The Biology 
Ring Those Bells- pumping iron burns fat and and builds muscle. Here are some excersies borrowed by our XY friends, courtesy of Self magazine
Shoulder Shaper
Stand with feet shoulder-width apart, toes under barbell. Bend down, knees soft, and place hands on bar wider than shoulder-width apart. Stand and raise barbell to shoulder level, knees slightly bent, elbows bent and pointing to floor (as shown). Press barbell overhead, straightening legs. Lower bar to shoulder level, bending knees, for 1 rep. Do 12 reps
Lean-leg Lift
Stand with feet shoulder-width apart, toes under barbell. Bend at waist 90 degrees, knees soft, and place hands on bar wider than shoulder-width apart. Shift weight to heels and lift barbell, keeping back flat (as shown). Stand, bringing bar to thighs and pushing hips forward. Lower bar to ankles for 1 rep. Do 8 reps. 
Booty Toner 
Stand with feet wider than shoulder-width apart, toes under barbell. To get in start position, follow directions for Shoulder Shaper, but after pressing overhead, lower bar behind neck and rest it on back of shoulders.
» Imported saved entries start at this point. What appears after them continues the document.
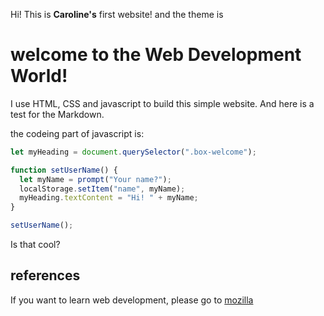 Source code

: Hi! This is **Caroline's** first website!
and the theme is

# welcome to the Web Development World!

I use HTML, CSS and javascript to build this simple website.
And here is a test for the Markdown.

the codeing part of javascript is:

```javascript
let myHeading = document.querySelector(".box-welcome");

function setUserName() {
  let myName = prompt("Your name?");
  localStorage.setItem("name", myName);
  myHeading.textContent = "Hi! " + myName;
}

setUserName();
```

Is that cool?

## references

If you want to learn web development, please go to [mozilla](https://developer.mozilla.org/en-US/docs/Learn/Getting_started_with_the_web)
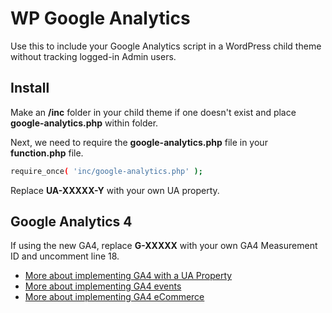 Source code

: # WP Google Analytics

Use this to include your Google Analytics script in a WordPress child theme without tracking logged-in Admin users.

## Install

Make an **/inc** folder in your child theme if one doesn't exist and place **google-analytics.php** within folder.

Next, we need to require the **google-analytics.php** file in your **function.php** file.

```bash
require_once( 'inc/google-analytics.php' );
```

Replace **UA-XXXXX-Y** with your own UA property.

## Google Analytics 4

If using the new GA4, replace **G-XXXXX** with your own GA4 Measurement ID and uncomment line 18.

- [More about implementing GA4 with a UA Property](https://developers.google.com/analytics/devguides/collection/ga4/basic-tag)
- [More about implementing GA4 events](https://developers.google.com/analytics/devguides/collection/ga4/translate-events)
- [More about implementing GA4 eCommerce](https://developers.google.com/analytics/devguides/collection/ga4/ecommerce-migration)
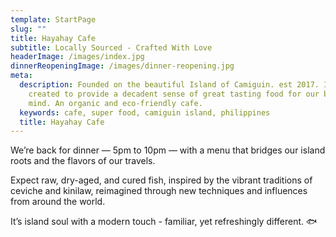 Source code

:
 ```yaml
---
template: StartPage
slug: ""
title: Hayahay Cafe
subtitle: Locally Sourced - Crafted With Love
headerImage: /images/index.jpg
dinnerReopeningImage: /images/dinner-reopening.jpg
meta:
  description: Founded on the beautiful Island of Camiguin. est 2017. It was
    created to provide a decadent sense of great tasting food for our bodies and
    mind. An organic and eco-friendly cafe.
  keywords: cafe, super food, camiguin island, philippines
  title: Hayahay Cafe
---
```

We’re back for dinner — 5pm to 10pm — with a menu that bridges our island roots and the flavors of our travels.

Expect raw, dry-aged, and cured fish, inspired by the vibrant traditions of ceviche and kinilaw, reimagined through new techniques and influences from around the world.

It’s island soul with a modern touch - familiar, yet refreshingly different. 🐟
Then squat (as shown). Rise to standing for 1 rep. Do 12 reps.
Sexy Back 
Stand with feet wider than shoulder-width apart, toes under barbell. Bend down, knees soft, and place hands on bar 6 inches apart. Stand, bringing barbell to thigh level. Keeping knees soft, lift barbell up to collarbone, elbows up and out to sides (as shown). Lower barbell back to thigh level for 1 rep. Do 16 reps.
Waist Whittler 
Lie face up on bench, feet flat on floor, holding barbell at chest with hands wider than shoulder-width apart. Press barbell straight up, then lower to chest for 1 rep. Do 9 reps. On 10th rep, hold arms extended and crunch until shoulders lift off bench (as shown). Lower to bench, keeping barbell up, for 1 rep. Do 10 reps.